** Problem requirements **
Out of the listing below, copy every line that carries the string "numpoints".

=== Data to use ===

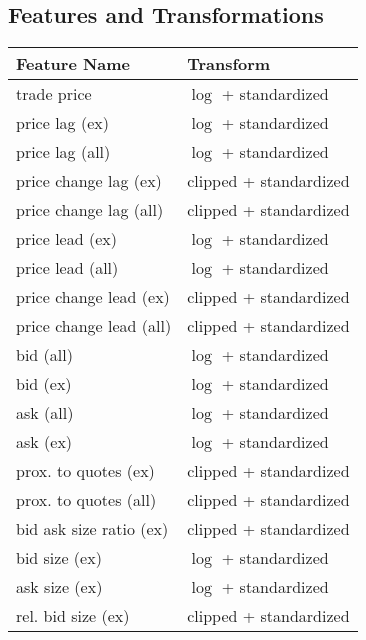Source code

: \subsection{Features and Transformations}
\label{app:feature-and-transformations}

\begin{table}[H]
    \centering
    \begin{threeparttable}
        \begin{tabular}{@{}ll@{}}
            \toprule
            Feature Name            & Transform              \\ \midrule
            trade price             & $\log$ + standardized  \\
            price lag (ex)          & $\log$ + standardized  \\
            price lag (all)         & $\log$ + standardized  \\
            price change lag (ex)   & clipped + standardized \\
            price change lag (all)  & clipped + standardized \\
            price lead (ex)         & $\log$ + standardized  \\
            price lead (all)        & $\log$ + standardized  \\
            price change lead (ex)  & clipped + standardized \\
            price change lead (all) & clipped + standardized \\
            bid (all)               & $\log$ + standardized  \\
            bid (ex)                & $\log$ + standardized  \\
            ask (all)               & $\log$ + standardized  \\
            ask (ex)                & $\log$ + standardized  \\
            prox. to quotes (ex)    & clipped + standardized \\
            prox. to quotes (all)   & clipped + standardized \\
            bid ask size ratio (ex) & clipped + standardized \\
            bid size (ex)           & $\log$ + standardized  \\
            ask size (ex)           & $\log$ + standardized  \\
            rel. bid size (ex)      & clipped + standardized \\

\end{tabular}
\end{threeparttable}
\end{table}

===
=== Data to use ===

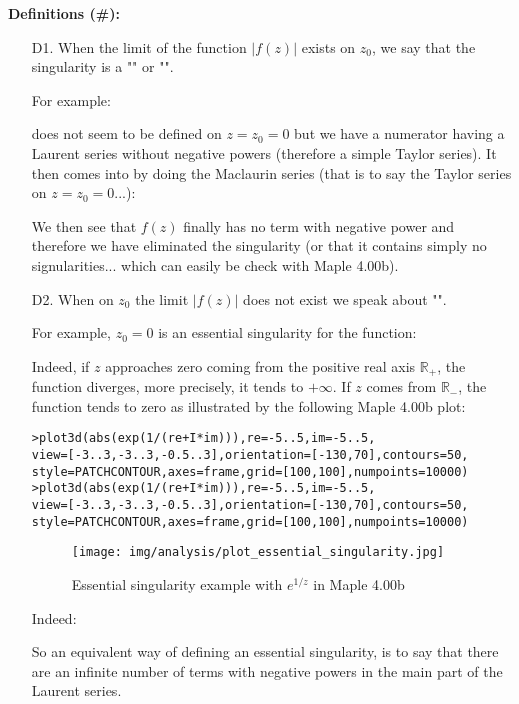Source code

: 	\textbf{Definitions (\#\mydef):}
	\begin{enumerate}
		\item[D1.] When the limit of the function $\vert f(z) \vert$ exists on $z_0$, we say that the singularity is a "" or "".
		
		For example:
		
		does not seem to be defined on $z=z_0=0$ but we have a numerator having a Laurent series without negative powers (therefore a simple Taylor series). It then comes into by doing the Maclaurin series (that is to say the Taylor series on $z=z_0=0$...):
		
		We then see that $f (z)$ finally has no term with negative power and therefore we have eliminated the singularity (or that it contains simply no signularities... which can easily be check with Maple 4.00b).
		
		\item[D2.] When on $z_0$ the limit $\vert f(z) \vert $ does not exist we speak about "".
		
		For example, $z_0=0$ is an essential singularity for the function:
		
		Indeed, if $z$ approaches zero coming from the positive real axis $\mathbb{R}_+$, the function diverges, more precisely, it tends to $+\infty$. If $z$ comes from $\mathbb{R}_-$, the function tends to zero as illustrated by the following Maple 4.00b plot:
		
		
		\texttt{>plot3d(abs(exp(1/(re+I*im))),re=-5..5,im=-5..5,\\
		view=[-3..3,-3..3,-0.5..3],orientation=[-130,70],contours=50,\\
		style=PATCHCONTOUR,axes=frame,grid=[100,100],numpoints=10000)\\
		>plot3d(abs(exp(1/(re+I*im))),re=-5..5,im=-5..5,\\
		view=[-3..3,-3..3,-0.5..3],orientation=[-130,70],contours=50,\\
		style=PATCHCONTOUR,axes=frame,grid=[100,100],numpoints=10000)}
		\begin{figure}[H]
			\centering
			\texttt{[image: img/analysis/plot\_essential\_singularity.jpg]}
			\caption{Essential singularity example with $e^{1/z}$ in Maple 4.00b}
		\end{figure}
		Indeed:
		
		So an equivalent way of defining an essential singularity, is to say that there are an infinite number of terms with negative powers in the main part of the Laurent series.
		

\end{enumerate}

===
=== Data to use ===

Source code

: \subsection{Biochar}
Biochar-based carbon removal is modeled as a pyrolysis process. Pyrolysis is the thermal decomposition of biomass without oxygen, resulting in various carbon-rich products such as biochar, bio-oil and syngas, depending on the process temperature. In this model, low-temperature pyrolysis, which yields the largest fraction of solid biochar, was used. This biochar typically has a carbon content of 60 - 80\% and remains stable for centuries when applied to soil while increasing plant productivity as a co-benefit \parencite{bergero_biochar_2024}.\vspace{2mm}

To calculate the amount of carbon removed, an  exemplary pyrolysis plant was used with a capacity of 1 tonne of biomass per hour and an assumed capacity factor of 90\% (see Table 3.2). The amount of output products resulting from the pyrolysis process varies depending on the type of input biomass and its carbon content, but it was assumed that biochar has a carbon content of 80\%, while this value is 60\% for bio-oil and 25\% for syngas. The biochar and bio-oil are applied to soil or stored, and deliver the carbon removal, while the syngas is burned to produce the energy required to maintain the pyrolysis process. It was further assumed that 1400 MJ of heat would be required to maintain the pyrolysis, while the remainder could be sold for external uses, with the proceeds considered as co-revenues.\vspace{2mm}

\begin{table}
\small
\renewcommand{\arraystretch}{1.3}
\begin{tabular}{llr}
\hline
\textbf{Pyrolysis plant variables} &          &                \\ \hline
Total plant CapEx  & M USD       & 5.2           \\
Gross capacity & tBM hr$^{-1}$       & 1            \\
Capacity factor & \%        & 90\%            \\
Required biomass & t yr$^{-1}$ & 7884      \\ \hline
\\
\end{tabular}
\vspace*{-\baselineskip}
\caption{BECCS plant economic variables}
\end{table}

===

** Exercise output **
		style=PATCHCONTOUR,axes=frame,grid=[100,100],numpoints=10000)\\
		style=PATCHCONTOUR,axes=frame,grid=[100,100],numpoints=10000)}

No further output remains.